Formula (23) formed the basis of the observation equation in the state space of the Kalman filter method. It showed the relationship between the spot interest rate $I\left(t,\tau \right)$ and two factors.

To estimate the parameters of the two-factor Vasicek model by using the Kalman filter method, it was necessary to transform the model into a state-space representation that can be processed by the Kalman filter method. This research discussed the transformation in two parts: the state equation and the observation equation.

Formulas (19) to (22) formed the basis of the equation of state. Based on Formulas (19) and (20), a one-step transformation became:

$$E\left[Y_1\left(t\right)+\frac{q_1}{{\lambda }_1}|F\left(s\right)\right]=e^{-{\lambda }_1\left(t-s\right)}\left(Y_1\left(s\right)+\frac{q_1}{{\lambda }_1}\right)$$

(24)

$$E\left[Y_2\left(t\right)+\frac{q_2}{{\lambda }_2}|F\left(s\right)\right]=e^{-{\lambda }_2\left(t-s\right)}\left(Y_2\left(s\right)+\frac{q_2}{{\lambda }_2}\right)$$

(25)

If $Y_1\left(t\right)+\frac{q_1}{{\lambda }_1}$ and $Y_2\left(t\right)+\frac{q_2}{{\lambda }_2}$ were used as the state variable ${\xi }_t$ required by the Kalman filter method, then:

$${\xi }_t=\left[\begin{array}{c}{\xi }_{1t}\\ {\xi }_{2t}\end{array}\right]=\left[\begin{array}{c}{Y}_1\left(t\right)+\frac{q_1}{{\lambda }_1}\\ Y_2\left(t\right)+\frac{q_2}{{\lambda }_2}\end{array}\right]$$

Then, Formulas (24) and (25) could be smoothly transformed into the state equation required by the Kalman filter method:

$${\xi }_{t+1}=F\cdot {\xi }_t+v_{t+1}$$

Therefore, the coefficient matrix $F$ in the state equation was:

$$F=\left[\begin{array}{cc}{e}^{-{\lambda }_1\frac{1}{t-s}}& 0\\ 0& e^{-{\lambda }_2\frac{1}{t-s}}\end{array}\right]$$

Let $E\left(v_t{v}_{\tau }^{\prime }\right)=Q$, determined jointly by Formula (21) and (22) then:

$$Q=\left[\begin{array}{cc}\frac{1}{2{\lambda }_1}\left(1-e^{-2{\lambda }_1\frac{1}{t-s}}\right)& 0\\ 0& \frac{1}{2{\lambda }_2}\left(1-e^{-2{\lambda }_2\frac{1}{t-s}}\right)\end{array}\right]$$

The observation equation described the relationship between the observation vector and the state vector.
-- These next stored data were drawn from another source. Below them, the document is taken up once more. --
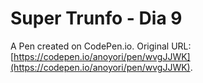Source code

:# Super Trunfo - Dia 9

A Pen created on CodePen.io. Original URL: [https://codepen.io/anoyori/pen/wvgJJWK](https://codepen.io/anoyori/pen/wvgJJWK).


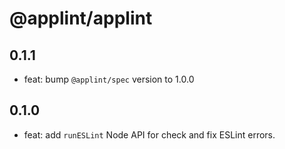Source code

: # @applint/applint

## 0.1.1

- feat: bump `@applint/spec` version to 1.0.0

## 0.1.0

- feat: add `runESLint` Node API for check and fix ESLint errors.
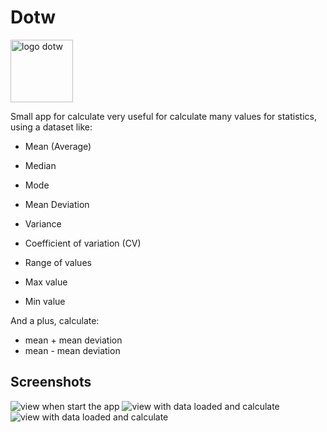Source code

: # Dotw

<img src="https://github.com/jalmx89/Dotw/blob/master/screenshot/logo.png" alt= "logo dotw" width="100">

Small app for calculate very useful for calculate many values for statistics, using a dataset like:

 - Mean (Average)
 - Median
 - Mode
 
 
 - Mean Deviation
 - Variance
 - Coefficient of variation (CV)
 
 - Range of values
 - Max value
 - Min value
 
 And a plus, calculate:
 - mean + mean deviation
 - mean - mean deviation

 
 ## Screenshots

<img src ="https://github.com/jalmx89/Dotw/blob/master/screenshot/v2/device_0-v2.png" alt="view when start the app">

<img src ="https://github.com/jalmx89/Dotw/blob/master/screenshot/v2/device_1-v2.png" alt="view with data loaded and calculate">

<img src ="https://github.com/jalmx89/Dotw/blob/master/screenshot/v2/device_2-v2.png" alt="view with data loaded and calculate">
Let the specific form of the observation vector be:

$$I_t=\left[\begin{array}{c}I\left(t,{\tau }_1\right)\\ I\left(t,{\tau }_2\right)\\ \dots \\ I\left(t,{\tau }_7\right)\end{array}\right]$$

Among them, ${\tau }_1\dots {\tau }_7$ represented the remaining maturity of the bond at time t, and they were also measured in years. Let A be a 1 × 7 row vector, denoted as $\left\{a_i\right\}$:

$$\begin{gathered} a_i=-\frac{{\delta }_1{q}_1}{{\lambda }_1^2{\tau }_i}\left(1-e^{-{\lambda }_1{\tau }_i}\right)-\frac{{\delta }_2{q}_2}{{\lambda }_2^2{\tau }_i}\left(1-e^{-{\lambda }_2{\tau }_i}\right)-\frac{{\delta }_1^2}{2{\lambda }_1^2{\tau }_i}\left({\tau }_i-\frac{1}{2{\lambda }_1}{e}^{-2{\lambda }_1{\tau }_i}+\frac{1}{2{\lambda }_1}+\frac{2}{{\lambda }_1}{e}^{-{\lambda }_1{\tau }_i}-\frac{2}{{\lambda }_1}\right) \\ -\frac{{\delta }_2^2}{2{\lambda }_2^2{\tau }_i}\left({\tau }_i-\frac{1}{2{\lambda }_2}{e}^{-2{\lambda }_2{\tau }_i}+\frac{1}{2{\lambda }_2}+\frac{2}{{\lambda }_2}{e}^{-{\lambda }_2{\tau }_i}-\frac{2}{{\lambda }_2}\right)+{\delta }_0 \end{gathered}$$

Let H be a 2 × 7 matrix, denoted as $\left\{h_{ij}\right\}$:

$$h_{ij}=\frac{{\delta }_i}{{\lambda }_i{\tau }_j}\left(1-e^{-{\lambda }_i{\tau }_j}\right) (i=1,2; j=1,2,\dots ,7)$$

Therefore, the observation equation could be obtained:

$$I_t=A^{\prime }+H^{\prime }{\xi }_t+\omega$$

Among it:

$$E\left(\omega {\omega }^{\prime }\right)=R$$

$R$ was a $7\times 7$ matrix. We expected that the diagonal elements ${\sigma }_1^2$, ${\sigma }_2^2$,..., ${\sigma }_7^2$ were above zero, and the other elements were all set to 0. The existence of the perturbation term ω meant that the state space system allowed the observed value of the spot interest rate I to have an error between the theoretical value of the spot interest rate calculated from the state variable, but the system had assumptions about the error. The thesis assumed that the seven disturbance items were independent of each other, and there was no autocorrelation problem for each disturbance item.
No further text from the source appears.